TO DO:
Read the listing and extract each line that includes the word "designers".

========================================================================

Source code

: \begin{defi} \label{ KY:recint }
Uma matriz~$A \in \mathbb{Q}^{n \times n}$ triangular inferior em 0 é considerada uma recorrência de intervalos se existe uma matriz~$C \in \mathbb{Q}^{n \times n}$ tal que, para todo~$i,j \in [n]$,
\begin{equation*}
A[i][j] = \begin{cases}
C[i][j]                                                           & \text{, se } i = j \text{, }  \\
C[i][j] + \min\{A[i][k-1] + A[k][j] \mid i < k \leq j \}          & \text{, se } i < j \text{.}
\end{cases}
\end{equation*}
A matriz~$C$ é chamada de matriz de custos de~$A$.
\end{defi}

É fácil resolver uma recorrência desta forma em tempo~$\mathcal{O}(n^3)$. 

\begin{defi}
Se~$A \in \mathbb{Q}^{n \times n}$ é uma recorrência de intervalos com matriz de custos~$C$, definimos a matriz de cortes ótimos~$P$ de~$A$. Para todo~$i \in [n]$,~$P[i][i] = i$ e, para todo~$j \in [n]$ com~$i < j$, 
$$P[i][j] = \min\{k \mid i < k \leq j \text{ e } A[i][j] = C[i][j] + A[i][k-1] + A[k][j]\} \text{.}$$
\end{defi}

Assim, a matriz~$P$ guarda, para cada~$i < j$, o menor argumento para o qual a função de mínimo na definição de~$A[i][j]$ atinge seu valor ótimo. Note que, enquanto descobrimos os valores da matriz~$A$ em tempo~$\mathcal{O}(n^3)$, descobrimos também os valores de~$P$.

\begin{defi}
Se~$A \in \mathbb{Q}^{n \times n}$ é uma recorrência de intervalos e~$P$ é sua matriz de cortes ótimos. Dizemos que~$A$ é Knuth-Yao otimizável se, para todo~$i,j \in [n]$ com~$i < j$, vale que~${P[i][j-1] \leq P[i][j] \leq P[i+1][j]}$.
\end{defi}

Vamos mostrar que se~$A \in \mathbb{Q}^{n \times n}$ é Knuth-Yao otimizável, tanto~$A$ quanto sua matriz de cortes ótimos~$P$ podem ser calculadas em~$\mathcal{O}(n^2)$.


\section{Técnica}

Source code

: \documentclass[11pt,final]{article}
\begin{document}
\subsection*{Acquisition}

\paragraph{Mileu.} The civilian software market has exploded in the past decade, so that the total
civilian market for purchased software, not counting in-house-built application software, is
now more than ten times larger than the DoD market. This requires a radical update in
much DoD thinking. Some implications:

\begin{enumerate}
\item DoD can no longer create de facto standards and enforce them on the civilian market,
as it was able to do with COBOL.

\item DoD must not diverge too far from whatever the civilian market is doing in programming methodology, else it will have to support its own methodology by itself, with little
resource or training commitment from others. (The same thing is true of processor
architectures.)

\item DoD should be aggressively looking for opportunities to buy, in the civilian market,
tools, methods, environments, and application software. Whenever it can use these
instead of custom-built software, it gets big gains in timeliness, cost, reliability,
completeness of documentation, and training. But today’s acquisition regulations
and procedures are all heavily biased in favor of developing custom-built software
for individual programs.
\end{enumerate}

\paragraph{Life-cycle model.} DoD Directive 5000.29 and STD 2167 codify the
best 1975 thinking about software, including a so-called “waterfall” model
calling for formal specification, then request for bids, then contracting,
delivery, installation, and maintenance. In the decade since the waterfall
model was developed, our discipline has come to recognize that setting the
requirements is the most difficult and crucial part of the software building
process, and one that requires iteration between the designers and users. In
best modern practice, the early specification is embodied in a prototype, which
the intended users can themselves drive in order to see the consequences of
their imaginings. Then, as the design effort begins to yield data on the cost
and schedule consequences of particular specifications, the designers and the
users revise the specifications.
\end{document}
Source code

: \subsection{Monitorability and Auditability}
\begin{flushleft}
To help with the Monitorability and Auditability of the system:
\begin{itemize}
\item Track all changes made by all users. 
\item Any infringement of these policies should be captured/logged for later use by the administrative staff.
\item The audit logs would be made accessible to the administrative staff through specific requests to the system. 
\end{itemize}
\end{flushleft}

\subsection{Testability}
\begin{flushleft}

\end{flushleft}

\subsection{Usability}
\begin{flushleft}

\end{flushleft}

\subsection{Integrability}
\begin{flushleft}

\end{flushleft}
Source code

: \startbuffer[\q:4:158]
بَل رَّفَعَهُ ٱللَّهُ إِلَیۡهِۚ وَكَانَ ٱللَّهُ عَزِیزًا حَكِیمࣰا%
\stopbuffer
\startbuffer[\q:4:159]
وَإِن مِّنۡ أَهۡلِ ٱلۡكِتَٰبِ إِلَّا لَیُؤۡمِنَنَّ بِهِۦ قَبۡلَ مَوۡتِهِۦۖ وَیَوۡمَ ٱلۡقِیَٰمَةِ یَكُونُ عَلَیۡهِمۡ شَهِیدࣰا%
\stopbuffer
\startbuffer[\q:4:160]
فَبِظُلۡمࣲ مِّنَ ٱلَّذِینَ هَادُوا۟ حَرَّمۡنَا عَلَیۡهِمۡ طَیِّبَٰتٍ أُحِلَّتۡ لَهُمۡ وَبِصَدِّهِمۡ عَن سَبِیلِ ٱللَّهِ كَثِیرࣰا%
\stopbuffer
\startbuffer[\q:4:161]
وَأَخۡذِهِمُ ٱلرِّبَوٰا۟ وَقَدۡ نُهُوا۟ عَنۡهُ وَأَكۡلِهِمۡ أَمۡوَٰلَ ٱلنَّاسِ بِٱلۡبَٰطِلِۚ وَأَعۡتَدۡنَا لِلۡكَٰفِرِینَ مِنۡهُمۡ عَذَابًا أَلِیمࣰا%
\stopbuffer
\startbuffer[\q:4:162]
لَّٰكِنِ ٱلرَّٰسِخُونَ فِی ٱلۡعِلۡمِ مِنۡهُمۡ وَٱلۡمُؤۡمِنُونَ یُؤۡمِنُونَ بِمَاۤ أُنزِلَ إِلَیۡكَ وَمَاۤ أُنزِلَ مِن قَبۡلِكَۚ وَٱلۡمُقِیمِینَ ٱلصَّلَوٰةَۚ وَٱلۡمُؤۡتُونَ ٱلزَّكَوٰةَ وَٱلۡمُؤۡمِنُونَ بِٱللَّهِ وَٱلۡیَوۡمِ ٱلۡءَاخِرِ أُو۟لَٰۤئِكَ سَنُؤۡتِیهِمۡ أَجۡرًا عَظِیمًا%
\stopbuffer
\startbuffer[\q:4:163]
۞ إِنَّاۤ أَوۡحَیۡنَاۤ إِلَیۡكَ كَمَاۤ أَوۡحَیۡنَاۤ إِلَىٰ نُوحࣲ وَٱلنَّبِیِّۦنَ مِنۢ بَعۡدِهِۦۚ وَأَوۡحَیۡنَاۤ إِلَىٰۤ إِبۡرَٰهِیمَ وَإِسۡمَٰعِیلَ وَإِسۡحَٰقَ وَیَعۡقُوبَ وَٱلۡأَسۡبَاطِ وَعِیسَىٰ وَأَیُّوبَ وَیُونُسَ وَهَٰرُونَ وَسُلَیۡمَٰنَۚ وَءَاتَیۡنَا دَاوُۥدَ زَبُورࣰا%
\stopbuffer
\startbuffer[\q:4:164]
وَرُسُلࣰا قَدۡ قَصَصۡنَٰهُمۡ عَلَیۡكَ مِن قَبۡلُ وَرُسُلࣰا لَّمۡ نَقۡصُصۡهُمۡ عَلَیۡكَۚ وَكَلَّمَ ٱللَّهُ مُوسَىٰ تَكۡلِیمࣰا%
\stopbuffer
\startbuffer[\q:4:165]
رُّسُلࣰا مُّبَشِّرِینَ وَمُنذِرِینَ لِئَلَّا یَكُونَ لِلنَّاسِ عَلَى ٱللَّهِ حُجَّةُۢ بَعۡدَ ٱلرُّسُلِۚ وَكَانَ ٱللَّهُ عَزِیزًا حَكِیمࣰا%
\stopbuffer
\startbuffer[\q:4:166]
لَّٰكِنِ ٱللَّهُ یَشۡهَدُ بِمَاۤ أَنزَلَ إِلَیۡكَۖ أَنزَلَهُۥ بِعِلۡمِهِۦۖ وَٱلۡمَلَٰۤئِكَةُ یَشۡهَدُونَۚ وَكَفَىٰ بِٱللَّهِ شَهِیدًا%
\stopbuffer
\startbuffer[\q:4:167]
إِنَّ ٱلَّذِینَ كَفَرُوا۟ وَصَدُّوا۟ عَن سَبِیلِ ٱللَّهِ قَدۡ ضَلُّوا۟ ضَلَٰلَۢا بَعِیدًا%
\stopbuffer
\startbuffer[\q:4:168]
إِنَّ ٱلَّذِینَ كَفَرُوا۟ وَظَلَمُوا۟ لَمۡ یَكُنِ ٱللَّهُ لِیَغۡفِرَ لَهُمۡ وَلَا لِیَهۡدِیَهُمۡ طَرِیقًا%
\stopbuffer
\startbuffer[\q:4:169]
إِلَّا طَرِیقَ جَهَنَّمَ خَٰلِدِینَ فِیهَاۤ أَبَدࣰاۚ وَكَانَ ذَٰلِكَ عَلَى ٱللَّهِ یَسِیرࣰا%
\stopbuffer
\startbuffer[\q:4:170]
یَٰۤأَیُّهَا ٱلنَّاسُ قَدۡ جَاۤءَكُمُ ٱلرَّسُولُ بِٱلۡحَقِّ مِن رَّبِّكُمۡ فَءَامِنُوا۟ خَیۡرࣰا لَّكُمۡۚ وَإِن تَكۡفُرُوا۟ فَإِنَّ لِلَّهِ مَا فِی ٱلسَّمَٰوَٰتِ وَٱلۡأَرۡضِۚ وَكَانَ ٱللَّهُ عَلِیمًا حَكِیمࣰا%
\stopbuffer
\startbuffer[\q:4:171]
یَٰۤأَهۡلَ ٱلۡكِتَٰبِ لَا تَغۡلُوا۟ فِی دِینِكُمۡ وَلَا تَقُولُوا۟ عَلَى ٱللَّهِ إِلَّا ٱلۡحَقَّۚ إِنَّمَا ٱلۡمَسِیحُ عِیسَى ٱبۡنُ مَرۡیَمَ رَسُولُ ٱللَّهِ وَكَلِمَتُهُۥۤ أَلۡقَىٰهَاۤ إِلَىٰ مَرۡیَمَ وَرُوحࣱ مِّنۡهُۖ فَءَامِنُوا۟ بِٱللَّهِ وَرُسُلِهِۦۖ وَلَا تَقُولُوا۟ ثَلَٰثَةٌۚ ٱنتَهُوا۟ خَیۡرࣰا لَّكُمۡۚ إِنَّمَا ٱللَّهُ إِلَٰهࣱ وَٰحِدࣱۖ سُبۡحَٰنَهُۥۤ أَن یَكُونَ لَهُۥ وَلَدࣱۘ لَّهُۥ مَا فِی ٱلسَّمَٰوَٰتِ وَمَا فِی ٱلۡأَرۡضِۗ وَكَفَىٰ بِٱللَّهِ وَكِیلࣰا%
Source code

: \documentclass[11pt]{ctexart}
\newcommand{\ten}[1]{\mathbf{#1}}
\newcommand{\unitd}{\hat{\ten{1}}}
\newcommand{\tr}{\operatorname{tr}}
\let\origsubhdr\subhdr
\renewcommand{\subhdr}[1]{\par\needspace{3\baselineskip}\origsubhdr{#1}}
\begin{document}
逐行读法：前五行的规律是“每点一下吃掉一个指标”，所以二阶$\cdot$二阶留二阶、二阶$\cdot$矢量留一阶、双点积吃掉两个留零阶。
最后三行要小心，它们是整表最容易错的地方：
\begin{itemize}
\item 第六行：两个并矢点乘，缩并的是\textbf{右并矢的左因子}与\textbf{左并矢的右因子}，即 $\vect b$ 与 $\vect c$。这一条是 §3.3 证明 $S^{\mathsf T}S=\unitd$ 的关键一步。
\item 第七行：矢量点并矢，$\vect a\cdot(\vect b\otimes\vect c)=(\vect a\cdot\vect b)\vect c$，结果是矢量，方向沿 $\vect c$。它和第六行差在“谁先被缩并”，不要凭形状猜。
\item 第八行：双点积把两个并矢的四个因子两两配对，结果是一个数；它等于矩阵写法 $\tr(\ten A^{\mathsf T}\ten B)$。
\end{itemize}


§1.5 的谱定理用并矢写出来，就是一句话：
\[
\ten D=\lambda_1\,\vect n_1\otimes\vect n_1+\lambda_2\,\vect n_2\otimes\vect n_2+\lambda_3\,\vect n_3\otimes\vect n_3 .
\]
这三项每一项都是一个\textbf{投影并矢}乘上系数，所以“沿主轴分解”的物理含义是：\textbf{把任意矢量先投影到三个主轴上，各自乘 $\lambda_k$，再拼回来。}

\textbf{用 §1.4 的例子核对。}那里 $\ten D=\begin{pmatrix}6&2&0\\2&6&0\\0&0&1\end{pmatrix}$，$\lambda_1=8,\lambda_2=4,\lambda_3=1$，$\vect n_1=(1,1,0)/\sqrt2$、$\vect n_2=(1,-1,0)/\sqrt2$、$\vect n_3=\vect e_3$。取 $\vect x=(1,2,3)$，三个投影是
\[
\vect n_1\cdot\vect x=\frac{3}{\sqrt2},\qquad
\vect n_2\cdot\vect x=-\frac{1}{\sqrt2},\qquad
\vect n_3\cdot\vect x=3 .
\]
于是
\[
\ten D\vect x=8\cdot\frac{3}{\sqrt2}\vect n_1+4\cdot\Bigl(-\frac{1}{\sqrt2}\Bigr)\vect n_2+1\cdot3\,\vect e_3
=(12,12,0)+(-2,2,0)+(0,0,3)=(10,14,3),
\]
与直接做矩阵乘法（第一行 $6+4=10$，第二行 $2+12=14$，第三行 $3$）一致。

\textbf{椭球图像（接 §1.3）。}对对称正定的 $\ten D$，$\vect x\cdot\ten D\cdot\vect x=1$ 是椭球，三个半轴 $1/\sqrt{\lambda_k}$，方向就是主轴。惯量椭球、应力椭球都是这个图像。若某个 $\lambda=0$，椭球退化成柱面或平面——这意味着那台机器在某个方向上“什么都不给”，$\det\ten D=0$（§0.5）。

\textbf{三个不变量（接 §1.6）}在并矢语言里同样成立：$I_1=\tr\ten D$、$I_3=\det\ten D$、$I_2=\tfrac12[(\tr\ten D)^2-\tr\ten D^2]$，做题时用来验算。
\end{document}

========================================================================

EXERCISE SOLUTION:
process, and one that requires iteration between the designers and users. In
and schedule consequences of particular specifications, the designers and the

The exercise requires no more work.